I’ve been thinking about worldviews and Christianity, in particular. In all honesty, the topic fascinates me to no end, despite me being on the receiving end of a profound couple of worldview challenges over the course of my life. There is almost nothing more disorienting than realizing that your worldview is too small, or, worse still, wrong.
I had my own disorienting “valley of the shadow of death” moment back in college. Cliche, I know. “Next, you’ll be telling us the sky is blue and water’s wet.” I mean, sure, it is, but sometimes cliches are there for a reason. Anyway, being a Bible major, meant I was wrestling with theology daily – from all different traditions of Christian history. I found myself at one point staring at a metaphorical pile of cards where what I thought was my faith had been. It had, in my mind, been an unassailable fortress of belief and right doctrine. Everything had a place and answer… and then my professors walked through and plucked out or shifted the cards one by one. My reading began to shift the table under the house of cards, and new forms of worship opened up as I traveled with our choir to different churches and had devotions with an Anglican friend out of the Book of Common Prayer.
This to say I still cling to orthodoxy (“right doctrine”) and orthopraxy (“right doing”), but the object of my trust has shifted. To say that I trust God now would sound, to most of us, a little odd. But, looking back, I think that was my problem. I trusted the system I had, rather than trusting the One that system described. When my system was challenged, and my house of cards fell, what was left was a person, a God who was smiling at me like a father whose child has just realized playing cards don’t make a sturdy house. And so I began wrestling – which has a long Biblical tradition in Jacob, whose name was even changed to “God struggles with” or “struggles with God.” That wrestling took me through church history, through modern theological thoughts, back to the church fathers, and through recent discoveries and scholarship on 1st Century Jewish life.
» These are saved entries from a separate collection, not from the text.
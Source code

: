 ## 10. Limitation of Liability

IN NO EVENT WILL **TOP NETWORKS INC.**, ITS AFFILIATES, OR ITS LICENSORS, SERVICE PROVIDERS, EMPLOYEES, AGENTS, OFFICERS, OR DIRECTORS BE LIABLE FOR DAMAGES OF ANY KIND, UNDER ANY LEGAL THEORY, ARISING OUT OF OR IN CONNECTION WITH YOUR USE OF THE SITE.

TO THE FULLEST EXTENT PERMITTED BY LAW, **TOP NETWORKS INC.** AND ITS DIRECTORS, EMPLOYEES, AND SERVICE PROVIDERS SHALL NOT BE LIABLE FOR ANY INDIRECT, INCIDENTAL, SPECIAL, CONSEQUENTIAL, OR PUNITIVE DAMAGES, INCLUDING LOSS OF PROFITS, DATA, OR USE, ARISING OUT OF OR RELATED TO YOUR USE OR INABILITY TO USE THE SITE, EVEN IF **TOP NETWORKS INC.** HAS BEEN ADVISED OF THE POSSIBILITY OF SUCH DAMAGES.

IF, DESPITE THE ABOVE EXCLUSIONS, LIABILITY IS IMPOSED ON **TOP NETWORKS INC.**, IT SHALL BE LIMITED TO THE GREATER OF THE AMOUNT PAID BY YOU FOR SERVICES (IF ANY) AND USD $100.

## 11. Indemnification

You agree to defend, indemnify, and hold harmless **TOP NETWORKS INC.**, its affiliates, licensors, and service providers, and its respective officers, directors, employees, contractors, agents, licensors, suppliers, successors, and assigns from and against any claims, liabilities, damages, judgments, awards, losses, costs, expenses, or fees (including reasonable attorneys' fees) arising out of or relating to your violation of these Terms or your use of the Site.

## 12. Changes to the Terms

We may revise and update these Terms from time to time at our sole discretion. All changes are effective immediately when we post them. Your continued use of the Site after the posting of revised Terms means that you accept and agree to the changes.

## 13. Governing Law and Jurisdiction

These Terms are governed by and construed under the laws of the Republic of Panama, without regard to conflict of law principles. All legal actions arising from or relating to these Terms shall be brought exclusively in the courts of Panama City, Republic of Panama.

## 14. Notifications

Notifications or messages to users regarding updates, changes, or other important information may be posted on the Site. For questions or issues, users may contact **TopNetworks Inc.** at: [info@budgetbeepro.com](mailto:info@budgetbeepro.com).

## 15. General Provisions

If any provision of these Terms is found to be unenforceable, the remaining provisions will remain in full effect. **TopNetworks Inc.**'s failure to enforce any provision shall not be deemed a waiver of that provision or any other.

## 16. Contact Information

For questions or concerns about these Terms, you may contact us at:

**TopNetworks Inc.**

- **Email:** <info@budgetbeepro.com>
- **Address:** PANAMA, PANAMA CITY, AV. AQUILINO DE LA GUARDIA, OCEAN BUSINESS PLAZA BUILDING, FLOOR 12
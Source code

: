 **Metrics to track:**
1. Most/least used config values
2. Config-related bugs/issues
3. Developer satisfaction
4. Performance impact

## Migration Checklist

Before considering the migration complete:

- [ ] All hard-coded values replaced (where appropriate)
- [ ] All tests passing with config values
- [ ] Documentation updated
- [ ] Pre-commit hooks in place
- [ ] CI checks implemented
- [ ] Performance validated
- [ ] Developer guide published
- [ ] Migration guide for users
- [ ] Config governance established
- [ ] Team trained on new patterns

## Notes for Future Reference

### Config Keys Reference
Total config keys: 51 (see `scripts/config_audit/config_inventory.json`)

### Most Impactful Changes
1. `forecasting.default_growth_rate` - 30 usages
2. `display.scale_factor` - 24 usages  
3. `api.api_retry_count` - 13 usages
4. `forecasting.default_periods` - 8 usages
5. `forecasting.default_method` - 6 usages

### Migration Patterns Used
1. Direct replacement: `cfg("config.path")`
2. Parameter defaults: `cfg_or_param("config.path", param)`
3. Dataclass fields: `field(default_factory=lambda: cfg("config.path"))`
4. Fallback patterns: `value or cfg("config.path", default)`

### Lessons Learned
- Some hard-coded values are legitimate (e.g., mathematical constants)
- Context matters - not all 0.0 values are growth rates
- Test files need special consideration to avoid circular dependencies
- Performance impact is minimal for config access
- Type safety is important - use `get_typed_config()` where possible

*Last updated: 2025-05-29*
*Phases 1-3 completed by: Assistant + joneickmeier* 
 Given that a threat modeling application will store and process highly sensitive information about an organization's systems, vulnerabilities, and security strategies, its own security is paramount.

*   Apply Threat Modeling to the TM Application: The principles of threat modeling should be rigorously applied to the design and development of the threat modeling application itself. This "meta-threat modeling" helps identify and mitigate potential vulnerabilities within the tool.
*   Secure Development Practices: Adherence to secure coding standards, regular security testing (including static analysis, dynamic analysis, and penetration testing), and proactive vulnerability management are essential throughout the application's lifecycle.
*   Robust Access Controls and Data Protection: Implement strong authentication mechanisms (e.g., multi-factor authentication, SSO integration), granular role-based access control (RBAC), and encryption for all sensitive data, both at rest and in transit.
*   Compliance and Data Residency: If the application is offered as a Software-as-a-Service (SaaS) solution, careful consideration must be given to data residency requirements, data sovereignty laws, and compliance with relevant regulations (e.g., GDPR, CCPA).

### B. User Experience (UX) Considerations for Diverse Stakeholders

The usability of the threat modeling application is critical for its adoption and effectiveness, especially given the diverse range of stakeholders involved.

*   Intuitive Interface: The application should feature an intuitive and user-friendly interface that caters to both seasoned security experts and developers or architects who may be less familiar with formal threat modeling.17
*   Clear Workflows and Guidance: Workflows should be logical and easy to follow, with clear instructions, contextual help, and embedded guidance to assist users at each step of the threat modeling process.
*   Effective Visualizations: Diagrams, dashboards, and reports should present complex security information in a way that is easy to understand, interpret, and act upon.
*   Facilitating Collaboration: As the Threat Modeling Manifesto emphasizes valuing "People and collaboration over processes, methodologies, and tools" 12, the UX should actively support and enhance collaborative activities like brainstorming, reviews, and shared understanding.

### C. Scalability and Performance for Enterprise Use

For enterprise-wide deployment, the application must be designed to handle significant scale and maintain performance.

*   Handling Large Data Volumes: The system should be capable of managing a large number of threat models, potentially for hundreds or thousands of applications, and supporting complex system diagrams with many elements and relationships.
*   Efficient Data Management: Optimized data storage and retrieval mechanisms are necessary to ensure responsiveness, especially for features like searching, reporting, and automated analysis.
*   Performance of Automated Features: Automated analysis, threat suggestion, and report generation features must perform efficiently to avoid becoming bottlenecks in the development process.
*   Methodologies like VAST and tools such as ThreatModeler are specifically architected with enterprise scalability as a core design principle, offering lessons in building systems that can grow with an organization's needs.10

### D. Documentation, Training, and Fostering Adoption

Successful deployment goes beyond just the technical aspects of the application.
I’ve heard of so many Christians that have a trust in God based on a list of “provable facts” and some basic apologetic work who found themselves in a dark place when confronted by a worldview or counterpoint that challenges these basic beliefs. Many overcome this by realizing that our trust is in God, not in rhetoric or some tightly-constructed system of thinking. Some, though, if challenged on one belief, begin to question other beliefs and can drift into agnosticism as their house of cards collapses around them.
It’s okay to doubt, to question, to dialogue with God and others. The Bible isn’t particularly concerned about doubt – see Abraham, Job, David, etc. What the Bible seems to care about more is who is being doubted. Notice that the names listed above are still heroes celebrated for their faith, despite their moments of doubt. These people and many in the Bible like them are examples that God can take doubt, He can handle questions. God works with insecurity. One of the biggest complaints from naturalists of religion is that we believe regardless of facts. I take issue with this, a little. We believe because we trust, the other way around can lead to shaky ground.
Is your trust in a system of theology, or in the One that system describes? It can be hard to confront when we realize our theology is getting in the way of our trusting God. I may not subscribe to someone else’s theological blueprint, but I can celebrate those commonalities that we can affirm together as we worship, praise, and serve as one Body.
If you had to really think about it, where is your faith (read trust) centered: on a system of belief, or on the One that system describes? What do you model to your children? How are you introducing your children to God, and not just a system of belief?